Clearly, the only solution was to write a typesetting system from scratch. I'd always wanted to write one anyway.
I scanned all 236 typewritten pages to 18 PDF files and used Online OCR to convert them to a text file. (I had first tried Google Docs, which can convert a PDF to a document, but the results were poor.) The most time-consuming part of the project was proof-reading the book a few times to fix original misspellings and OCR errors. I added 465 index entries, 21 photos from the family's archives, and 84 footnotes to translate foreign language phrases or explain references to famous people of that era.
I then designed a Markdown-inspired markup language that handled just enough to do what I needed (italics, small caps, headers, page references, footnotes, images, index entries, and special sections). The system performs automatic hyphenation and properly handles kerning and ligatures. The interaction of the three is a fascinating problem! The program uses the TeX approach of boxes and glue, copying TeX quite closely in this respect. I'm thankful that Donald Knuth took the time to document TeX's algorithms so well. In fact I spent a lot of quality time with the TeX source code!
I'm pleased with the result:
TeX famously uses a global optimization algorithm to break paragraphs into lines (see Chapter 3 of Knuth's Digital Typography), but it doesn't use that algorithm to break the whole document into pages, which is a similar problem. The limited memory of the early 1980s was the main reason for this, but that's not a problem now! I used the algorithm for both. Using it for breaking pages made some things harder, like switching number of columns part-way through a page, inserting page breaks to odd pages, and positioning footnotes. But it allowed me to specify things like, “Prefer putting images on the same spread as their references,” and “Prefer not splitting footnotes.” For example, this portrait of Nicolas is on the same spread as the reference to him on the left page (“Celui du tableau”):
(That's my great-great-great-great uncle holding his will.)

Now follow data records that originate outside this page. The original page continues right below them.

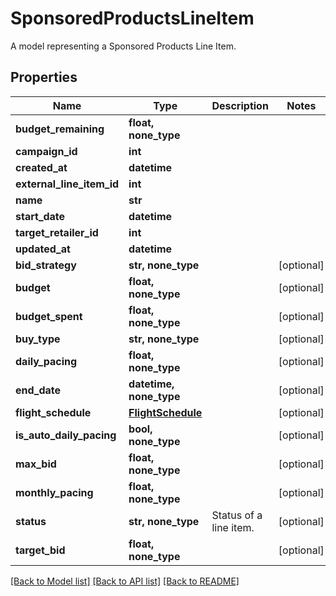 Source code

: # SponsoredProductsLineItem

A model representing a Sponsored Products Line Item.

## Properties
Name | Type | Description | Notes
------------ | ------------- | ------------- | -------------
**budget_remaining** | **float, none_type** |  | 
**campaign_id** | **int** |  | 
**created_at** | **datetime** |  | 
**external_line_item_id** | **int** |  | 
**name** | **str** |  | 
**start_date** | **datetime** |  | 
**target_retailer_id** | **int** |  | 
**updated_at** | **datetime** |  | 
**bid_strategy** | **str, none_type** |  | [optional] 
**budget** | **float, none_type** |  | [optional] 
**budget_spent** | **float, none_type** |  | [optional] 
**buy_type** | **str, none_type** |  | [optional] 
**daily_pacing** | **float, none_type** |  | [optional] 
**end_date** | **datetime, none_type** |  | [optional] 
**flight_schedule** | [**FlightSchedule**](FlightSchedule.md) |  | [optional] 
**is_auto_daily_pacing** | **bool, none_type** |  | [optional] 
**max_bid** | **float, none_type** |  | [optional] 
**monthly_pacing** | **float, none_type** |  | [optional] 
**status** | **str, none_type** | Status of a line item. | [optional] 
**target_bid** | **float, none_type** |  | [optional] 

[[Back to Model list]](../README.md#documentation-for-models) [[Back to API list]](../README.md#documentation-for-api-endpoints) [[Back to README]](../README.md)


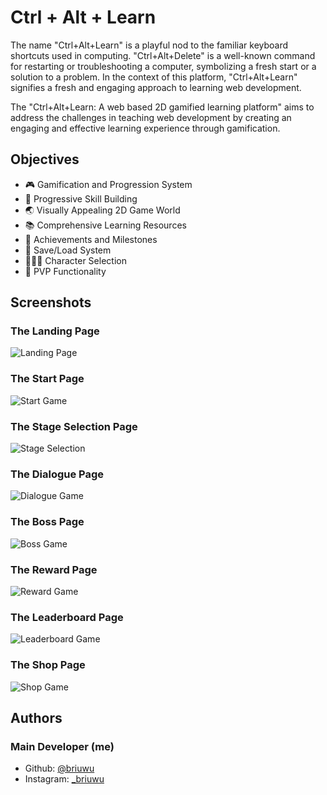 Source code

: 
# Ctrl + Alt + Learn

The name "Ctrl+Alt+Learn" is a playful nod to the familiar keyboard shortcuts used in computing. "Ctrl+Alt+Delete" is a well-known command for restarting or troubleshooting a computer, symbolizing a fresh start or a solution to a problem. In the context of this platform, "Ctrl+Alt+Learn" signifies a fresh and engaging approach to learning web development.

The "Ctrl+Alt+Learn: A web based 2D gamified learning platform" aims to address the challenges in teaching web development by creating an engaging and effective learning experience through gamification.
## Objectives

- 🎮 Gamification and Progression System
- 🏫 Progressive Skill Building
- 🌏 Visually Appealing 2D Game World
- 📚 Comprehensive Learning Resources
- 🥳 Achievements and Milestones
- 🔐 Save/Load System
- 🧑‍🤝‍🧑 Character Selection
- 👤 PVP Functionality


## Screenshots

### The Landing Page
![Landing Page](./public/screenshots/home.png)

### The Start Page
![Start Game](./public/screenshots/start.png)

### The Stage Selection Page
![Stage Selection](./public/screenshots/stage-selection.png)

### The Dialogue Page
![Dialogue Game](./public/screenshots/dialogue.png)

### The Boss Page
![Boss Game](./public/screenshots/boss.png)

### The Reward Page
![Reward Game](./public/screenshots/reward.png)

### The Leaderboard Page
![Leaderboard Game](./public/screenshots/leaderboard.png)

### The Shop Page
![Shop Game](./public/screenshots/shop.png)


## Authors
### Main Developer (me)
- Github: [@briuwu](https://www.github.com/briuwu)
- Instagram: [_briuwu](https://www.instagram.com/_briuwu/)


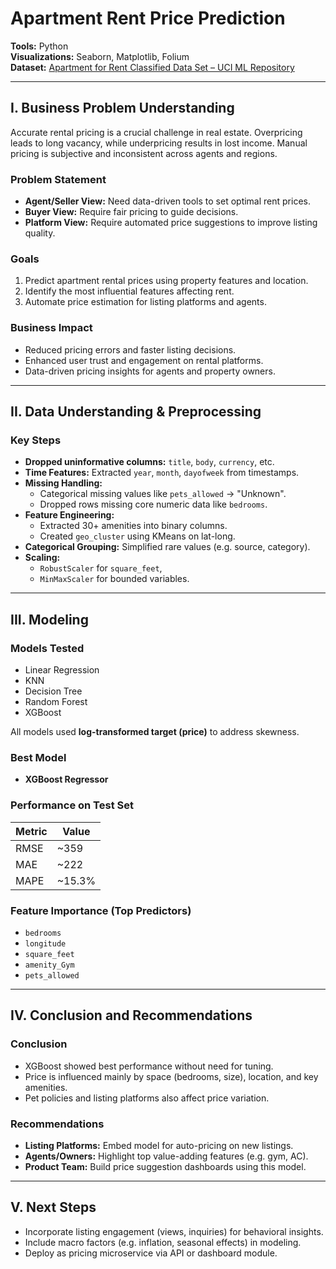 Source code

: # Apartment Rent Price Prediction

**Tools:** Python  
**Visualizations:** Seaborn, Matplotlib, Folium  
**Dataset:** [Apartment for Rent Classified Data Set – UCI ML Repository](https://archive.ics.uci.edu/dataset/555/apartment+for+rent+classified)

---

## I. Business Problem Understanding

Accurate rental pricing is a crucial challenge in real estate. Overpricing leads to long vacancy, while underpricing results in lost income. Manual pricing is subjective and inconsistent across agents and regions.

### Problem Statement
- **Agent/Seller View:** Need data-driven tools to set optimal rent prices.
- **Buyer View:** Require fair pricing to guide decisions.
- **Platform View:** Require automated price suggestions to improve listing quality.

### Goals
1. Predict apartment rental prices using property features and location.  
2. Identify the most influential features affecting rent.  
3. Automate price estimation for listing platforms and agents.

### Business Impact
- Reduced pricing errors and faster listing decisions.  
- Enhanced user trust and engagement on rental platforms.  
- Data-driven pricing insights for agents and property owners.

---

## II. Data Understanding & Preprocessing

### Key Steps
- **Dropped uninformative columns:** `title`, `body`, `currency`, etc.  
- **Time Features:** Extracted `year`, `month`, `dayofweek` from timestamps.  
- **Missing Handling:**  
  - Categorical missing values like `pets_allowed` → "Unknown".  
  - Dropped rows missing core numeric data like `bedrooms`.  
- **Feature Engineering:**  
  - Extracted 30+ amenities into binary columns.  
  - Created `geo_cluster` using KMeans on lat-long.  
- **Categorical Grouping:** Simplified rare values (e.g. source, category).  
- **Scaling:**  
  - `RobustScaler` for `square_feet`,  
  - `MinMaxScaler` for bounded variables.

---

## III. Modeling

### Models Tested
- Linear Regression  
- KNN  
- Decision Tree  
- Random Forest  
- XGBoost  

All models used **log-transformed target (price)** to address skewness.

### Best Model
- **XGBoost Regressor**

### Performance on Test Set
| Metric | Value |
|--------|-------|
| RMSE   | ~359  |
| MAE    | ~222  |
| MAPE   | ~15.3% |

### Feature Importance (Top Predictors)
- `bedrooms`  
- `longitude`  
- `square_feet`  
- `amenity_Gym`  
- `pets_allowed`  

---

## IV. Conclusion and Recommendations

### Conclusion
- XGBoost showed best performance without need for tuning.  
- Price is influenced mainly by space (bedrooms, size), location, and key amenities.  
- Pet policies and listing platforms also affect price variation.

### Recommendations
- **Listing Platforms:** Embed model for auto-pricing on new listings.  
- **Agents/Owners:** Highlight top value-adding features (e.g. gym, AC).  
- **Product Team:** Build price suggestion dashboards using this model.

---

## V. Next Steps

- Incorporate listing engagement (views, inquiries) for behavioral insights.  
- Include macro factors (e.g. inflation, seasonal effects) in modeling.  
- Deploy as pricing microservice via API or dashboard module.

Although the book was written in the 1980s, many of the stories take place in 1920s francophone Egypt. I wanted the book to feel like an early 20th-century French book. I chose a classic-looking font (Minion Pro) and layout (things like placement of page numbers, layout of table of contents, positioning of photos) that matched French books of that period. The author's brother Edgard published a book of philosophy in 1969, and I designed this cover (using a Java program, of course!) so that the brothers could have similar-looking books side by side on the shelf.
In 1936 the author and his brother Edgard founded a furniture company in Alexandria called Ediar. Entire chapters of the book describe the growth and success of the company. In 1960 they fled Nasser-controlled Egypt for Lebanon, transferring management of the company to its accountant. The author never explained what subsequently happened to the company. Did it get nationalized? Did it just fold? I searched for the company online and found architect Nael Badr, who had worked at Ediar in 2012. I contacted him and found that the accountant was his grandfather, Elsayed Badr! Elsayed later bought the company from my uncle, but had to smuggle the payment out of Egypt in eight trips to Lebanon, with the cash sewn into his suit by his tailor. Elsayed died in 1993 and passed ownership to his two sons, who still run the company today. I'm indebted to Nael for his help reconstructing this story and for his photos of modern-day Ediar.
My favorite part of the project was obsessing over the typography. For example, in French there's a space before punctuation that's made of two parts (question marks, exclamation marks, colons, and semicolons). Normally people use a full space, but I had noticed that nicely-printed books used a half space. (Except after an ellipsis, where you want a full space to match the spaces between the dots.) It also pleased me to use the correct dashes everywhere, and to use a font that had real small caps. (That's in fact the main reason I chose Minion Pro.)
The source code is available on GitHub.